INSTRUCTIONS FOR THE TASK: Across the whole listing, copy out every line that includes the string "than".

SOURCE DATA:
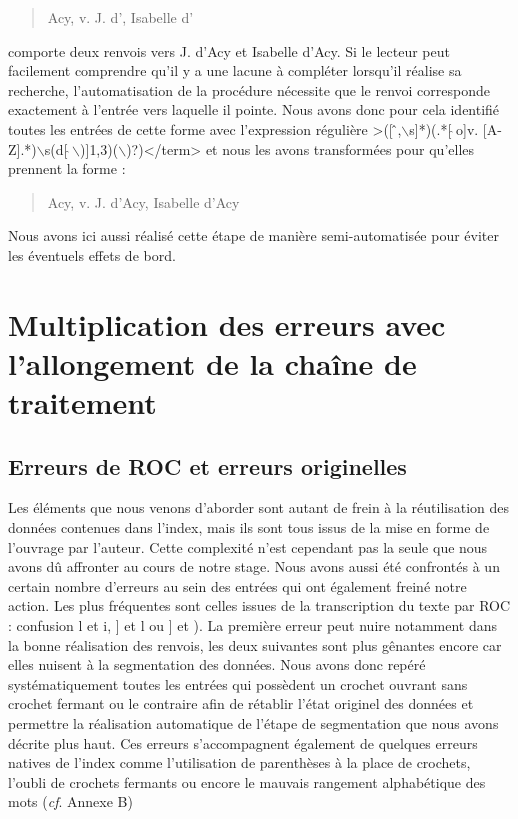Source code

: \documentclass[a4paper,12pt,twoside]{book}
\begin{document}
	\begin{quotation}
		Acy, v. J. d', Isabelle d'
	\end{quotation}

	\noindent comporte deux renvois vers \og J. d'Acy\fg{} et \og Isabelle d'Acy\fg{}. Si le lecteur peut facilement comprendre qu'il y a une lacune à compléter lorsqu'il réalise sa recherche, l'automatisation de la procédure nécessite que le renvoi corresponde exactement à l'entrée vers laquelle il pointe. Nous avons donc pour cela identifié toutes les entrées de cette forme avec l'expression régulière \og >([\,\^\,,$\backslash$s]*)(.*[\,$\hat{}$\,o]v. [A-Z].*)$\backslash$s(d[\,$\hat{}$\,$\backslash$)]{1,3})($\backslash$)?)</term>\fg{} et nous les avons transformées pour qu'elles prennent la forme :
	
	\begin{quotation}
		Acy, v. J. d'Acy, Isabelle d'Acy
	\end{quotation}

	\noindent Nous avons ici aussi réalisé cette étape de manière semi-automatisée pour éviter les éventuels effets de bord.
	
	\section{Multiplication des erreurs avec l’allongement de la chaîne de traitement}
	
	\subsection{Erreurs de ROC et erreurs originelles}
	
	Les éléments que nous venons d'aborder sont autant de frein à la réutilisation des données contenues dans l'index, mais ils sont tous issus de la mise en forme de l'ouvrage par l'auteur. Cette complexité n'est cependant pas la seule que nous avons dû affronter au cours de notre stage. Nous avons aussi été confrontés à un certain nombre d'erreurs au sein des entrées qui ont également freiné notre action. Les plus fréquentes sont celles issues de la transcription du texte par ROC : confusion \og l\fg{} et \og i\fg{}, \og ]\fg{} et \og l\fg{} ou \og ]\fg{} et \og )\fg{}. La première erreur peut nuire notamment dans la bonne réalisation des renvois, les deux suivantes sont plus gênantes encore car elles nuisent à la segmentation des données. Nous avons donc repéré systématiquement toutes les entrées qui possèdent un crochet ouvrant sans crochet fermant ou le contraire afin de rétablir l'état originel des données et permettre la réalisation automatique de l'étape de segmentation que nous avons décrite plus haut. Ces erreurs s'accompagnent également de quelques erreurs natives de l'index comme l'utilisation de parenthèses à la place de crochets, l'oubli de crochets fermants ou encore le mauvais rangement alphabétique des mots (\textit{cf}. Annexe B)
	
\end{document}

==

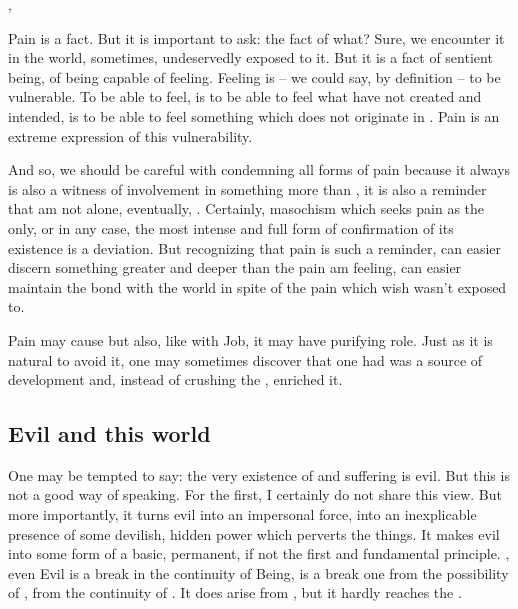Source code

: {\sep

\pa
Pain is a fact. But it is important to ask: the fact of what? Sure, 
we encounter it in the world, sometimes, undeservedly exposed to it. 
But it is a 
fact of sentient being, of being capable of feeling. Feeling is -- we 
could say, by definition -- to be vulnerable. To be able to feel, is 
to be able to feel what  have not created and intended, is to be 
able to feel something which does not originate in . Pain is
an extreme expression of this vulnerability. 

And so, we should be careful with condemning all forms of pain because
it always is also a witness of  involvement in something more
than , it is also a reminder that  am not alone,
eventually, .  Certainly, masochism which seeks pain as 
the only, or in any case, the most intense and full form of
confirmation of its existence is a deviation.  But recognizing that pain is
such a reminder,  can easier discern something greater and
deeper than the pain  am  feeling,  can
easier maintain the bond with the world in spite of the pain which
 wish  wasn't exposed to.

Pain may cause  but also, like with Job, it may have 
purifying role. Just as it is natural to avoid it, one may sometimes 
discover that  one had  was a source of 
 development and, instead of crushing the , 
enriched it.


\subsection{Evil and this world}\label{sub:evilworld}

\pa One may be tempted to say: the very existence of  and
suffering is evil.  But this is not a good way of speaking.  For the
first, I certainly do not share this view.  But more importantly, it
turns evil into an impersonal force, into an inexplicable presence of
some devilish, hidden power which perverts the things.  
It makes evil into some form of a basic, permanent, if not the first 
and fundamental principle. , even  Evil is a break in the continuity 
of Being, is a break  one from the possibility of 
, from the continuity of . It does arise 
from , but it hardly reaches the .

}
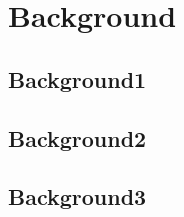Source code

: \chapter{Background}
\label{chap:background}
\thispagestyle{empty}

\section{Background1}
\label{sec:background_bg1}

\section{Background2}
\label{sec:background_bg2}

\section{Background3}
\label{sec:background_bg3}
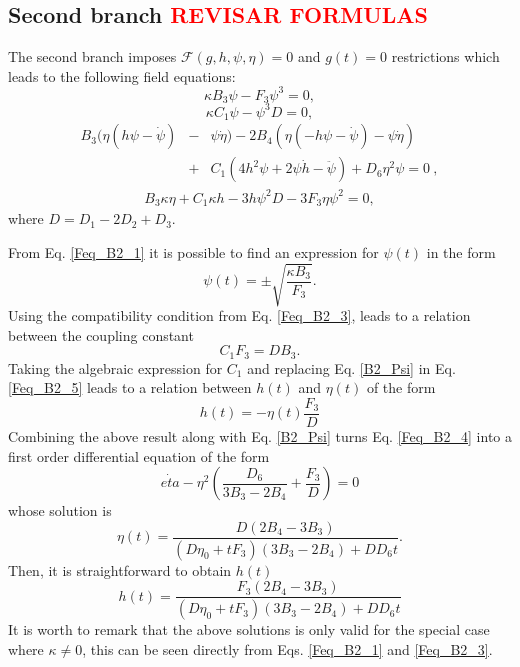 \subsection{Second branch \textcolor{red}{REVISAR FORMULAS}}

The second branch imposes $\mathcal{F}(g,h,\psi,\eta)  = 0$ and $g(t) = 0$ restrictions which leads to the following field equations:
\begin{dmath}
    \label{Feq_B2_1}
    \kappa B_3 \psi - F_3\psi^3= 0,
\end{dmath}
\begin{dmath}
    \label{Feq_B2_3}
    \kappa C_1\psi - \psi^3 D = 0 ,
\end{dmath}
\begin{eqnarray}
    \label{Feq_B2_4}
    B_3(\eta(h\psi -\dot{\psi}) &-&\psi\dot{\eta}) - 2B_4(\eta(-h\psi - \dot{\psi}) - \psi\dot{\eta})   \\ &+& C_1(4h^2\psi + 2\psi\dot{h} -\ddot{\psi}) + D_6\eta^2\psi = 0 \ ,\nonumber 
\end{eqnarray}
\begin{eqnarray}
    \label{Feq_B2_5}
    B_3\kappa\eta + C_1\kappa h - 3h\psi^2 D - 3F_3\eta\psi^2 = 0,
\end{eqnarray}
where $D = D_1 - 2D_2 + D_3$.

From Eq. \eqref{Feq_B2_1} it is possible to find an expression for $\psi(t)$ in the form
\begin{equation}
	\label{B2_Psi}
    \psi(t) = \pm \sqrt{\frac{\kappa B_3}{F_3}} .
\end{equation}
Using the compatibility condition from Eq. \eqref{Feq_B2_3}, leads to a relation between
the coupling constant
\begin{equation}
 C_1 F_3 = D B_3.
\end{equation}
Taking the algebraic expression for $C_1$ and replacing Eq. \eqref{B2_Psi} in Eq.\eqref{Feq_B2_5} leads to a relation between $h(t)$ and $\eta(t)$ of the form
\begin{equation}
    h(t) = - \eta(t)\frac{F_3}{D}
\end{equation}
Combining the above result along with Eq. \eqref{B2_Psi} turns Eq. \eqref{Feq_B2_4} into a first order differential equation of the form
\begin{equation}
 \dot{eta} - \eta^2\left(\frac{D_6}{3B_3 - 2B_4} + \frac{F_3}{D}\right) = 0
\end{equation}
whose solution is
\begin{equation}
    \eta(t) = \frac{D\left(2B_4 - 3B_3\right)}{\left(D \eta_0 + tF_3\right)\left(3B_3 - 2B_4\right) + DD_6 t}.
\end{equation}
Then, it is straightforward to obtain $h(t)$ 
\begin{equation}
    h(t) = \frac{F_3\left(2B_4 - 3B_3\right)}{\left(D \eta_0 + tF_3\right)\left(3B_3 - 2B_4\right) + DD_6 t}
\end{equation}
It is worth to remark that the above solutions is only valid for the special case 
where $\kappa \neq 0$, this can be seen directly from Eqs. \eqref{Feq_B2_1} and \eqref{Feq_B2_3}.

REPLY:
than , it is also a reminder that  am not alone,
deeper than the pain  am  feeling,  can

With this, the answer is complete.